## WORK TO BE COMPLETED
Set down every entry exactly as given. Pictures are to be left out.

[Stored data]
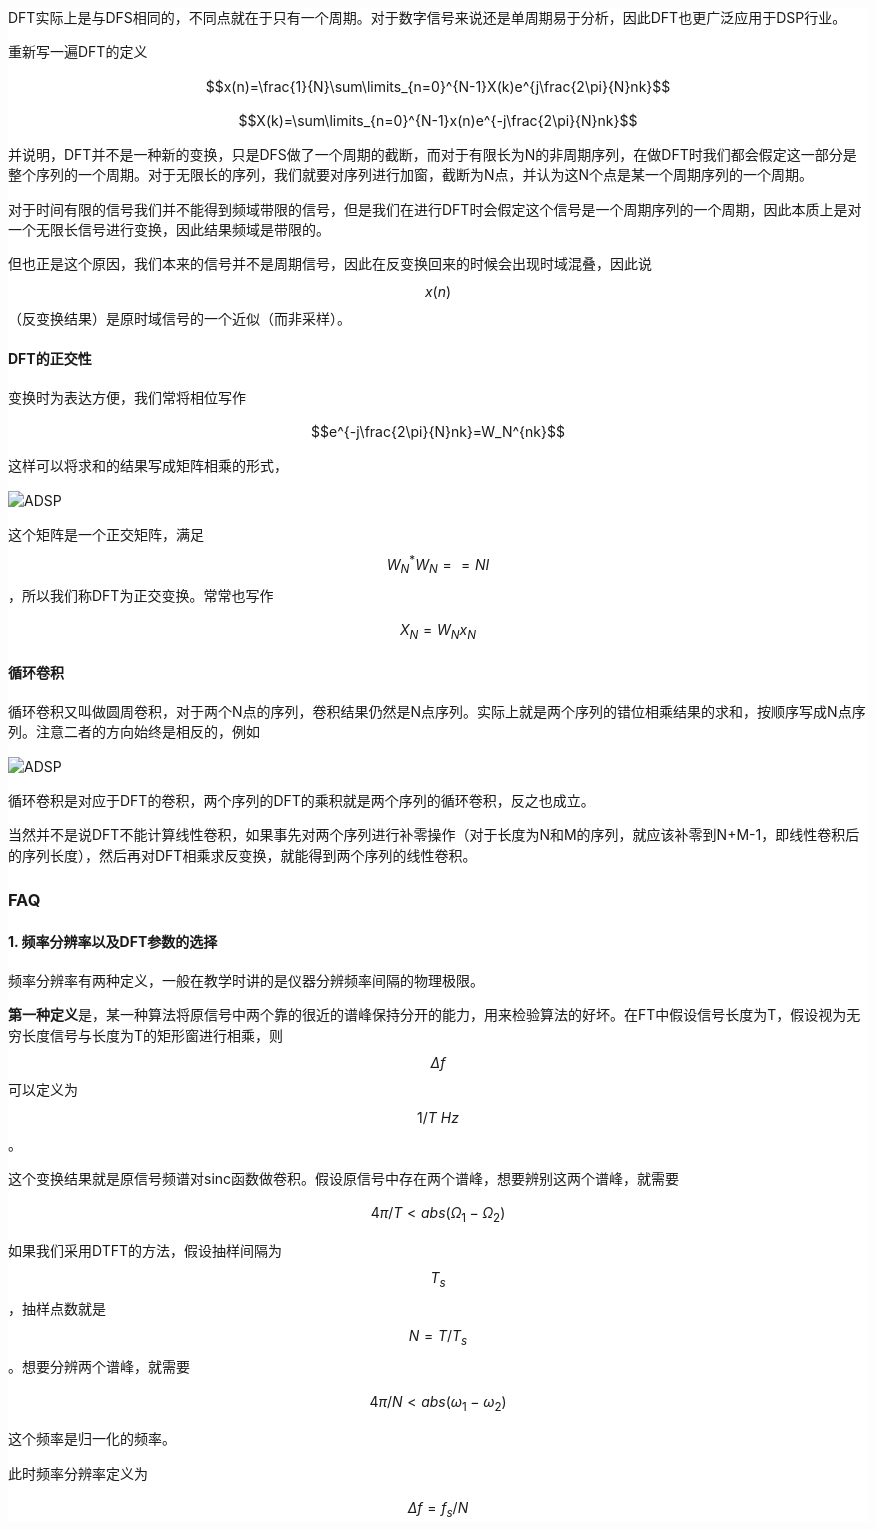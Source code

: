 DFT实际上是与DFS相同的，不同点就在于只有一个周期。对于数字信号来说还是单周期易于分析，因此DFT也更广泛应用于DSP行业。

重新写一遍DFT的定义

$$x(n)=\frac{1}{N}\sum\limits_{n=0}^{N-1}X(k)e^{j\frac{2\pi}{N}nk}$$

$$X(k)=\sum\limits_{n=0}^{N-1}x(n)e^{-j\frac{2\pi}{N}nk}$$

并说明，DFT并不是一种新的变换，只是DFS做了一个周期的截断，而对于有限长为N的非周期序列，在做DFT时我们都会假定这一部分是整个序列的一个周期。对于无限长的序列，我们就要对序列进行加窗，截断为N点，并认为这N个点是某一个周期序列的一个周期。

对于时间有限的信号我们并不能得到频域带限的信号，但是我们在进行DFT时会假定这个信号是一个周期序列的一个周期，因此本质上是对一个无限长信号进行变换，因此结果频域是带限的。

但也正是这个原因，我们本来的信号并不是周期信号，因此在反变换回来的时候会出现时域混叠，因此说$$x(n)$$（反变换结果）是原时域信号的一个近似（而非采样）。

#### DFT的正交性

变换时为表达方便，我们常将相位写作

$$e^{-j\frac{2\pi}{N}nk}=W_N^{nk}$$

这样可以将求和的结果写成矩阵相乘的形式，

![ADSP](https://raw.githubusercontent.com/psycholsc/psycholsc.github.io/master/assets/DFT.png)

这个矩阵是一个正交矩阵，满足$$W^*_NW_N==NI$$，所以我们称DFT为正交变换。常常也写作

$$X_N=W_Nx_N$$

#### 循环卷积

循环卷积又叫做圆周卷积，对于两个N点的序列，卷积结果仍然是N点序列。实际上就是两个序列的错位相乘结果的求和，按顺序写成N点序列。注意二者的方向始终是相反的，例如

![ADSP](https://raw.githubusercontent.com/psycholsc/psycholsc.github.io/master/assets/DFT2.png)

循环卷积是对应于DFT的卷积，两个序列的DFT的乘积就是两个序列的循环卷积，反之也成立。

当然并不是说DFT不能计算线性卷积，如果事先对两个序列进行补零操作（对于长度为N和M的序列，就应该补零到N+M-1，即线性卷积后的序列长度），然后再对DFT相乘求反变换，就能得到两个序列的线性卷积。

### FAQ

#### 1. 频率分辨率以及DFT参数的选择

频率分辨率有两种定义，一般在教学时讲的是仪器分辨频率间隔的物理极限。

**第一种定义**是，某一种算法将原信号中两个靠的很近的谱峰保持分开的能力，用来检验算法的好坏。在FT中假设信号长度为T，假设视为无穷长度信号与长度为T的矩形窗进行相乘，则$$\Delta f$$可以定义为$$1/T \ Hz$$。

这个变换结果就是原信号频谱对sinc函数做卷积。假设原信号中存在两个谱峰，想要辨别这两个谱峰，就需要

$$4\pi /T < abs(\Omega_1-\Omega_2)$$

如果我们采用DTFT的方法，假设抽样间隔为$$T_s$$，抽样点数就是$$N=T/T_s $$。想要分辨两个谱峰，就需要

$$4\pi /N < abs(\omega_1-\omega_2)$$

这个频率是归一化的频率。

此时频率分辨率定义为

$$\Delta f=f_s/N$$
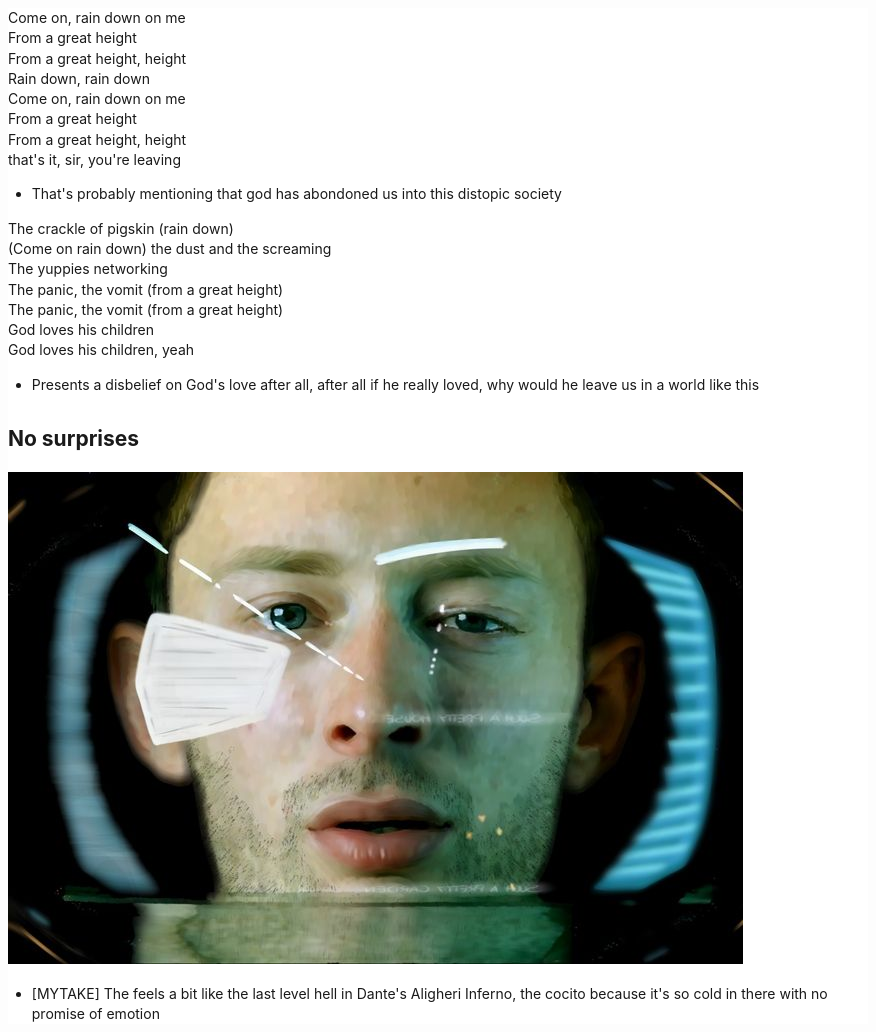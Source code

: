 Come on, rain down on me        
From a great height         
From a great height, height     
Rain down, rain down        
Come on, rain down on me            
From a great height     
From a great height, height     
that's it, sir, you're leaving      
- That's probably mentioning that god has abondoned us into this distopic society

The crackle of pigskin (rain down)      
(Come on rain down) the dust and the screaming      
The yuppies networking      
The panic, the vomit (from a great height)      
The panic, the vomit (from a great height)      
God loves his children      
God loves his children, yeah            
- Presents a disbelief on God's love after all, after all if he really loved, why would he leave us in a world like this


## No surprises

![alt text](image-3.png)

- [MYTAKE] The feels a bit like the last level hell in Dante's Aligheri Inferno, the cocito because it's so cold in there with no promise of emotion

## RESULT OF THE TASK
Source code

: DFT实际上是与DFS相同的，不同点就在于只有一个周期。对于数字信号来说还是单周期易于分析，因此DFT也更广泛应用于DSP行业。

重新写一遍DFT的定义

$$x(n)=\frac{1}{N}\sum\limits_{n=0}^{N-1}X(k)e^{j\frac{2\pi}{N}nk}$$

$$X(k)=\sum\limits_{n=0}^{N-1}x(n)e^{-j\frac{2\pi}{N}nk}$$

并说明，DFT并不是一种新的变换，只是DFS做了一个周期的截断，而对于有限长为N的非周期序列，在做DFT时我们都会假定这一部分是整个序列的一个周期。对于无限长的序列，我们就要对序列进行加窗，截断为N点，并认为这N个点是某一个周期序列的一个周期。

对于时间有限的信号我们并不能得到频域带限的信号，但是我们在进行DFT时会假定这个信号是一个周期序列的一个周期，因此本质上是对一个无限长信号进行变换，因此结果频域是带限的。

但也正是这个原因，我们本来的信号并不是周期信号，因此在反变换回来的时候会出现时域混叠，因此说$$x(n)$$（反变换结果）是原时域信号的一个近似（而非采样）。

#### DFT的正交性

变换时为表达方便，我们常将相位写作

$$e^{-j\frac{2\pi}{N}nk}=W_N^{nk}$$

这样可以将求和的结果写成矩阵相乘的形式，

![ADSP](https://raw.githubusercontent.com/psycholsc/psycholsc.github.io/master/assets/DFT.png)

这个矩阵是一个正交矩阵，满足$$W^*_NW_N==NI$$，所以我们称DFT为正交变换。常常也写作

$$X_N=W_Nx_N$$

#### 循环卷积

循环卷积又叫做圆周卷积，对于两个N点的序列，卷积结果仍然是N点序列。实际上就是两个序列的错位相乘结果的求和，按顺序写成N点序列。注意二者的方向始终是相反的，例如

![ADSP](https://raw.githubusercontent.com/psycholsc/psycholsc.github.io/master/assets/DFT2.png)

循环卷积是对应于DFT的卷积，两个序列的DFT的乘积就是两个序列的循环卷积，反之也成立。

当然并不是说DFT不能计算线性卷积，如果事先对两个序列进行补零操作（对于长度为N和M的序列，就应该补零到N+M-1，即线性卷积后的序列长度），然后再对DFT相乘求反变换，就能得到两个序列的线性卷积。

### FAQ

#### 1. 频率分辨率以及DFT参数的选择

频率分辨率有两种定义，一般在教学时讲的是仪器分辨频率间隔的物理极限。

**第一种定义**是，某一种算法将原信号中两个靠的很近的谱峰保持分开的能力，用来检验算法的好坏。在FT中假设信号长度为T，假设视为无穷长度信号与长度为T的矩形窗进行相乘，则$$\Delta f$$可以定义为$$1/T \ Hz$$。

这个变换结果就是原信号频谱对sinc函数做卷积。假设原信号中存在两个谱峰，想要辨别这两个谱峰，就需要

$$4\pi /T < abs(\Omega_1-\Omega_2)$$

如果我们采用DTFT的方法，假设抽样间隔为$$T_s$$，抽样点数就是$$N=T/T_s $$。想要分辨两个谱峰，就需要

$$4\pi /N < abs(\omega_1-\omega_2)$$

这个频率是归一化的频率。

此时频率分辨率定义为

$$\Delta f=f_s/N$$
Source code

: Come on, rain down on me        
From a great height         
From a great height, height     
Rain down, rain down        
Come on, rain down on me            
From a great height     
From a great height, height     
that's it, sir, you're leaving      
- That's probably mentioning that god has abondoned us into this distopic society

The crackle of pigskin (rain down)      
(Come on rain down) the dust and the screaming      
The yuppies networking      
The panic, the vomit (from a great height)      
The panic, the vomit (from a great height)      
God loves his children      
God loves his children, yeah            
- Presents a disbelief on God's love after all, after all if he really loved, why would he leave us in a world like this


## No surprises

![alt text](image-3.png)

- [MYTAKE] The feels a bit like the last level hell in Dante's Aligheri Inferno, the cocito because it's so cold in there with no promise of emotion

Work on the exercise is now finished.